(Document images with source code)
────────

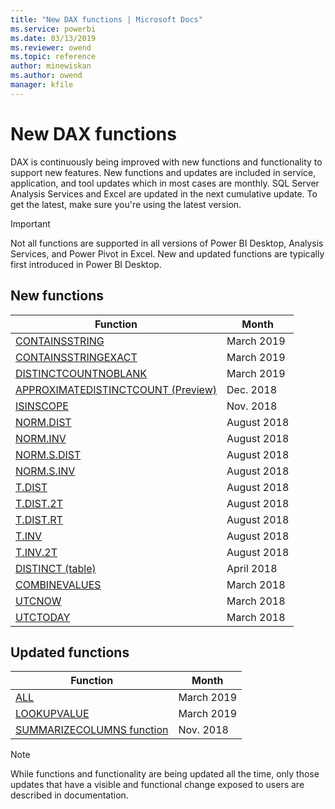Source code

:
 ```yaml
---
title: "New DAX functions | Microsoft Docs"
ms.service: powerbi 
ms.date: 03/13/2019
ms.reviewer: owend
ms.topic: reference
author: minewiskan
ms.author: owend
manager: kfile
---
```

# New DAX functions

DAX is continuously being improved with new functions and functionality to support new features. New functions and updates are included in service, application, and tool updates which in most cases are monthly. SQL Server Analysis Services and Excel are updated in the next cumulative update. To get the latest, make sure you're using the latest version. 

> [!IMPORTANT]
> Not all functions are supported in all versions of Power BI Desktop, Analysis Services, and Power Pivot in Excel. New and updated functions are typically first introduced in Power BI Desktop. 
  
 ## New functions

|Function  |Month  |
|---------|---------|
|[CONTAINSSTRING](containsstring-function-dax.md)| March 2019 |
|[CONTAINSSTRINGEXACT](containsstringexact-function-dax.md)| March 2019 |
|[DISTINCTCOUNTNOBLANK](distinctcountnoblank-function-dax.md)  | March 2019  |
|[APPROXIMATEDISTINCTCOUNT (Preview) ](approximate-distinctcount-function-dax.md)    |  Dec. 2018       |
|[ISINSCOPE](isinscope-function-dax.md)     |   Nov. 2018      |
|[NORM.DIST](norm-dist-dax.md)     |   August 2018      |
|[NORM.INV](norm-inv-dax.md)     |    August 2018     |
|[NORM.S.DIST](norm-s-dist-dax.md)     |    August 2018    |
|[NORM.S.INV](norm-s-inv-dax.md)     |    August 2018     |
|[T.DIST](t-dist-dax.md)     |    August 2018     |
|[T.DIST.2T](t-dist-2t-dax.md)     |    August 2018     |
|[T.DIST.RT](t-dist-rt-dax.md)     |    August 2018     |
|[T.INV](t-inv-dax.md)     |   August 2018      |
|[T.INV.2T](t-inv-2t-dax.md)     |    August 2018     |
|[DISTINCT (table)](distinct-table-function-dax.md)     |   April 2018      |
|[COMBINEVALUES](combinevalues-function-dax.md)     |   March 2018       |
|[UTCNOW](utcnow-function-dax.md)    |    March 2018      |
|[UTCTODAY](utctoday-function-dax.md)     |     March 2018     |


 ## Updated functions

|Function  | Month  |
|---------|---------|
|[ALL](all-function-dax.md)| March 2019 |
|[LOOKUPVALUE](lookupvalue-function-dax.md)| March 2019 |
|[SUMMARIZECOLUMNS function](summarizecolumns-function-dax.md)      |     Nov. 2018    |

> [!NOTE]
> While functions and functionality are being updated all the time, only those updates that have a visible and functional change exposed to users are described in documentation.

────────

◆ Task requirements ◆
Exactly and only the lines from the top of the records down to the line containing "# New DAX functions" should be transcribed, please, without the pictures.

◆ The answer ◆
Source code

:
 ```yaml
---
title: "New DAX functions | Microsoft Docs"
ms.service: powerbi 
ms.date: 03/13/2019
ms.reviewer: owend
ms.topic: reference
author: minewiskan
ms.author: owend
manager: kfile
---
```

# New DAX functions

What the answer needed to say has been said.